The brutal killing of Mahsa (Zhina) Amini by the state’s Guidance Patrol (gasht-e ershad) last week, for wearing a so-called improper hijab sparked their outrage. Yet it did not scare them into submission, but rather emboldened them to resistance again. Zhina, a Kurdish woman whose community has experienced ethnic discrimination in Iran, died in police custody under suspicious circumstances. The state has refused to offer a transparent account of her death.

At least nine protesters have been killed so far, and the death toll is rising. On Monday, a general strike was launched across Iranian Kurdistan. Street protests rapidly spread to at least 50 cities throughout Iran. Protesters have called for an end to dictatorship, the disbanding of the Guidance Patrol, that hijab be optional according to each individual’s personal choice, and many other demands.

The policing of women’s bodies must stop. Yet these protests extend beyond the issue of dress and are part of a much larger struggle for gender, social, and economic justice.
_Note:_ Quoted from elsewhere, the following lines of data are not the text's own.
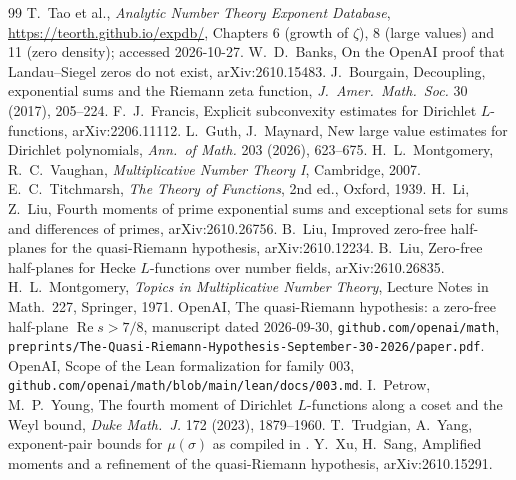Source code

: \documentclass[11pt]{article}
\renewcommand{\Re}{\operatorname{Re}}
\begin{document}
\begin{thebibliography}{99}
 T.~Tao et al., \emph{Analytic Number Theory Exponent Database}, \url{https://teorth.github.io/expdb/}, Chapters 6 (growth of $\zeta$), 8 (large values) and 11 (zero density); accessed 2026-10-27.
 W.~D.~Banks, On the OpenAI proof that Landau--Siegel zeros do not exist, arXiv:2610.15483.
 J.~Bourgain, Decoupling, exponential sums and the Riemann zeta function, \emph{J.\ Amer.\ Math.\ Soc.} 30 (2017), 205--224.
 F.~J.~Francis, Explicit subconvexity estimates for Dirichlet $L$-functions, arXiv:2206.11112.
 L.~Guth, J.~Maynard, New large value estimates for Dirichlet polynomials, \emph{Ann.\ of Math.} 203 (2026), 623--675.
 H.~L.~Montgomery, R.~C.~Vaughan, \emph{Multiplicative Number Theory I}, Cambridge, 2007.
 E.~C.~Titchmarsh, \emph{The Theory of Functions}, 2nd ed., Oxford, 1939.
 H.~Li, Z.~Liu, Fourth moments of prime exponential sums and exceptional sets for sums and differences of primes, arXiv:2610.26756.
 B.~Liu, Improved zero-free half-planes for the quasi-Riemann hypothesis, arXiv:2610.12234.
 B.~Liu, Zero-free half-planes for Hecke $L$-functions over number fields, arXiv:2610.26835.
 H.~L.~Montgomery, \emph{Topics in Multiplicative Number Theory}, Lecture Notes in Math.\ 227, Springer, 1971.
 OpenAI, The quasi-Riemann hypothesis: a zero-free half-plane $\Re s>7/8$, manuscript dated 2026-09-30, \texttt{github.com/openai/math}, \texttt{preprints/The-Quasi-Riemann-Hypothesis-September-30-2026/paper.pdf}.
 OpenAI, Scope of the Lean formalization for family 003, \texttt{github.com/openai/math/blob/main/lean/docs/003.md}.
 I.~Petrow, M.~P.~Young, The fourth moment of Dirichlet $L$-functions along a coset and the Weyl bound, \emph{Duke Math.\ J.} 172 (2023), 1879--1960.
 T.~Trudgian, A.~Yang, exponent-pair bounds for $\mu(\sigma)$ as compiled in \cite[Thm.~6.13, Table~6.2]{ANTEDB}.
 Y.~Xu, H.~Sang, Amplified moments and a refinement of the quasi-Riemann hypothesis, arXiv:2610.15291.
\end{thebibliography}
\end{document}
To understand how, let us look to the recent strikes by teachers across Iran since December 2021. At least 60% of Iranian teachers are women. In addition to resisting their administrations who often harass them for improper hijab, many women leaders in the teachers’ movement have raised a number of other interrelated demands. They have demanded the building of more schools in rural areas, noting that girls are less likely than boys to be sent to schools outside their locality. They have demanded equal pay for men and women, and a dignified wage in general as all teachers’ current wages do not even meet the country’s official poverty line.

Many teachers have also called for the transformation of educational content and textbooks to foreground gender equality. For already doing that themselves, many teachers are forced to submit their lesson plans to administrations. They have demanded sex education around issues of sexual health, contraception, and sexual harassment. They have also demanded expanded maternity leave and day-care centers at the workplace.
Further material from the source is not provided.